Jeff Jonas is chief scientist for IBM’s Entity Analytic Solutions. His long career in data surveillance, and recent interest in privacy-respecting data surveillance, has drawn a lot of media attention lately. In the mainstream he’s appeared in Newsweek and on NPR. In the techsphere, Tim O’Reilly blogged about Jeff’s visit to PC Forum, Dan Farber interviewed him at the Web 2.0 conference and Phil Windley wrote a detailed review of his keynote at ETech 2007.
Given our shared interests — including surveillance, analytics, security, privacy, and manufactured serendipity — it’s surprising that I only recently became aware of Jeff’s work. Of course, we’ve been working different ends of the same street. He’s focused on finding bad guys: casino fraudsters, terrorists, and others who collaborate secretly. I’ve focused on helping people who collaborate openly do so more effectively. And yet…these really are two sides of the same coin.

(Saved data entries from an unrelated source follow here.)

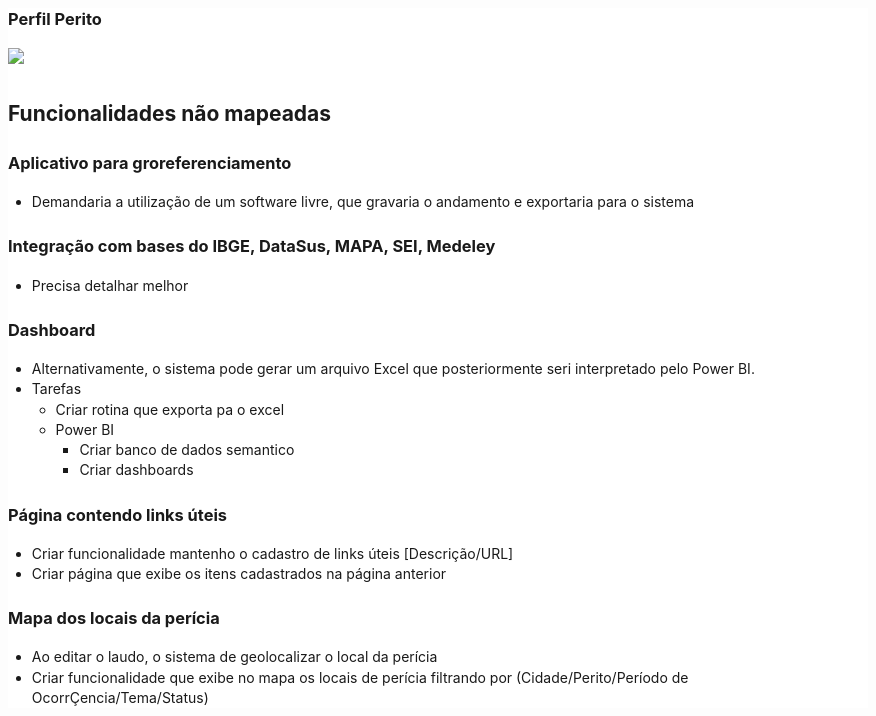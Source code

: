 ### Perfil Perito

[![](https://img.plantuml.biz/plantuml/svg/RLGzYzj04Eq5-W_3bIOEbedjSnFE62UaE31dadvkjPO7xuVONPjyaF-I8qKWVPgq-cCtAyMw8AzKI3pDUpFpPbPtFg0B9wtoJCbzW631KNK8K9AJ8f0rUUQFP6fqgA56SSHAxi8N9I5-HrCfcMSeWdMmbOwOZnxgzYtF-X2utzw_Xszv1dnzt6tMgzq6RaQZXtUJoPlH2CQmnX9zSEX0WaOJf0D10PjVpH_fRw9e6vjKcBSA7tJjI1Fp3b8Snufyw7dp96_HyZObrneJApoLjgSiafHbI_b4_eIAlbv84Eq1h9qznuf_lgWiKof5qIKsPs85M2df0lPD5iM04x4fnyEgLYGmqFbVmifP9_VIIIC8jJIXprjC4ngpgB5jdYeo2CAonuPBLsIE7fg_GT9B2RC4VH7fQzJrfLqZFtFvA2G5wUCwd3pwLmThh6kU75cUfB7S6Ep92_nFVMXjn6wZ-aQJzsmVb1qrFbcN7blaORlg9MuJ4ilM8--vlN3Y0akgU8CKiCjGsVFhHzVJXsDXR3hfxFani2VErtEpWIf-2glvX4JJcz_HzOlYT99dt_ceyD99ZJ0Ul-r62P1dtMcuO7671yWy4RL8OCjhZ1VZ6fibi8GUUtwD9NAmCz1sTyUEjB-AU3y3)](https://editor.plantuml.com/uml/RLGzYzj04Eq5-W_3bIOEbedjSnFE62UaE31dadvkjPO7xuVONPjyaF-I8qKWVPgq-cCtAyMw8AzKI3pDUpFpPbPtFg0B9wtoJCbzW631KNK8K9AJ8f0rUUQFP6fqgA56SSHAxi8N9I5-HrCfcMSeWdMmbOwOZnxgzYtF-X2utzw_Xszv1dnzt6tMgzq6RaQZXtUJoPlH2CQmnX9zSEX0WaOJf0D10PjVpH_fRw9e6vjKcBSA7tJjI1Fp3b8Snufyw7dp96_HyZObrneJApoLjgSiafHbI_b4_eIAlbv84Eq1h9qznuf_lgWiKof5qIKsPs85M2df0lPD5iM04x4fnyEgLYGmqFbVmifP9_VIIIC8jJIXprjC4ngpgB5jdYeo2CAonuPBLsIE7fg_GT9B2RC4VH7fQzJrfLqZFtFvA2G5wUCwd3pwLmThh6kU75cUfB7S6Ep92_nFVMXjn6wZ-aQJzsmVb1qrFbcN7blaORlg9MuJ4ilM8--vlN3Y0akgU8CKiCjGsVFhHzVJXsDXR3hfxFani2VErtEpWIf-2glvX4JJcz_HzOlYT99dt_ceyD99ZJ0Ul-r62P1dtMcuO7671yWy4RL8OCjhZ1VZ6fibi8GUUtwD9NAmCz1sTyUEjB-AU3y3)




## Funcionalidades não mapeadas

### Aplicativo para groreferenciamento

- Demandaria a utilização de um software livre, que gravaria o andamento e exportaria para o sistema

### Integração com bases do IBGE, DataSus, MAPA, SEI, Medeley

- Precisa detalhar melhor

### Dashboard

- Alternativamente, o sistema pode gerar um arquivo Excel que posteriormente seri interpretado pelo Power BI.
- Tarefas
  - Criar rotina que exporta pa o excel
  - Power BI
    - Criar banco de dados semantico
    - Criar dashboards

### Página contendo links úteis

- Criar funcionalidade mantenho o cadastro de links úteis [Descrição/URL]
- Criar página que exibe os itens cadastrados na página anterior

### Mapa dos locais da perícia

- Ao editar o laudo, o sistema de geolocalizar o local da perícia
- Criar funcionalidade que exibe no mapa os locais de perícia filtrando por (Cidade/Perito/Período de OcorrÇencia/Tema/Status)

Here’s an example of “the data finds the data” in Jeff’s world, from his article in IEEE Security and Privacy entitled Threat and Fraud Intelligence, Las Vegas Style. You have two records that refer to the same person, but you don’t know that they do. Then a third record appears which relates to each of the first two, and which establishes that all three refer to the same person. The first two pieces of data find one another, through the agency of a third piece of data.
Here’s an example of “the data finds the data” in my world. On June 17 I bookmarked this item from Mike Caulfield, who is a local friend, the webmaster at Keene State College, and a forward thinker about Net-enabled education. On June 19 I noticed that Jim Groom — who is a distant acquantance at the University of Mary Washington and another forward thinker on the same topic — had responded to Mike’s post. Ten days later I noticed that Mike had become Jim’s new favorite blogger.

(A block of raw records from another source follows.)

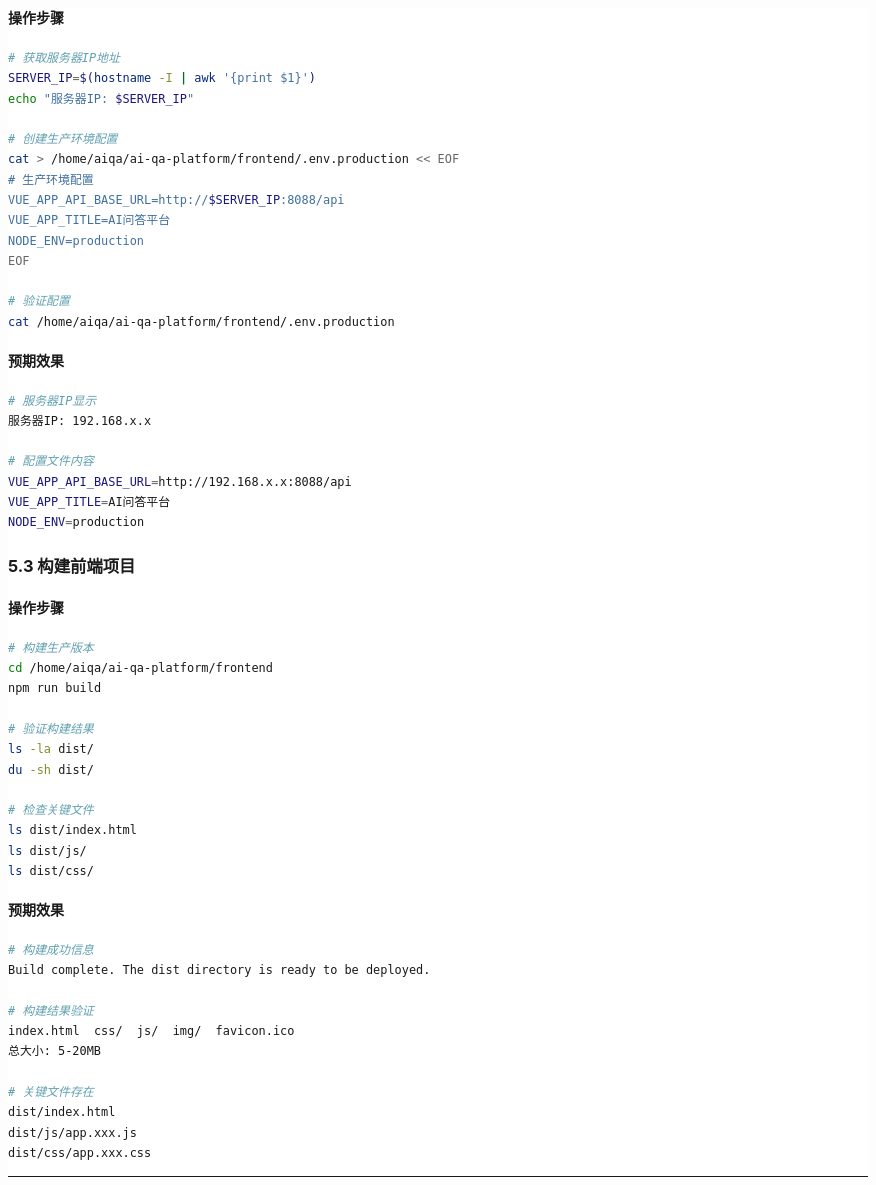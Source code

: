 #### 操作步骤
```bash
# 获取服务器IP地址
SERVER_IP=$(hostname -I | awk '{print $1}')
echo "服务器IP: $SERVER_IP"

# 创建生产环境配置
cat > /home/aiqa/ai-qa-platform/frontend/.env.production << EOF
# 生产环境配置
VUE_APP_API_BASE_URL=http://$SERVER_IP:8088/api
VUE_APP_TITLE=AI问答平台
NODE_ENV=production
EOF

# 验证配置
cat /home/aiqa/ai-qa-platform/frontend/.env.production
```

#### 预期效果
```bash
# 服务器IP显示
服务器IP: 192.168.x.x

# 配置文件内容
VUE_APP_API_BASE_URL=http://192.168.x.x:8088/api
VUE_APP_TITLE=AI问答平台
NODE_ENV=production
```

### 5.3 构建前端项目

#### 操作步骤
```bash
# 构建生产版本
cd /home/aiqa/ai-qa-platform/frontend
npm run build

# 验证构建结果
ls -la dist/
du -sh dist/

# 检查关键文件
ls dist/index.html
ls dist/js/
ls dist/css/
```

#### 预期效果
```bash
# 构建成功信息
Build complete. The dist directory is ready to be deployed.

# 构建结果验证
index.html  css/  js/  img/  favicon.ico
总大小: 5-20MB

# 关键文件存在
dist/index.html
dist/js/app.xxx.js
dist/css/app.xxx.css
```

---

I don’t know whether Jim subscribes to my bookmark feed or not, but if he does, that would be the likely vector for this nice bit of manufactured serendipity. I’d been wanting to introduce Mike at KSC to Jim (and his innovative team) at UMW. It would be delightful to have accomplished that introduction by simply publishing a bookmark.
But even if that weren’t the vector, the point is that given the overlap between Jim’s published work and Mike’s published work, it’s likely that they would sooner or later have discovered one another. In the realm of personal publishing, thanks to syndication and search, data tends to finds data. And when it does, people find each other.
This process of discovery works best, of course, when there’s common data available to the syndication and search engines. When the same things have different URLs or different names, the connections are non-obvious.
For non-obvious connections that don’t want to be found, you need a technology like the one Jeff Jonas sold to IBM. It goes by the name NORA: non-obvious relationship awareness.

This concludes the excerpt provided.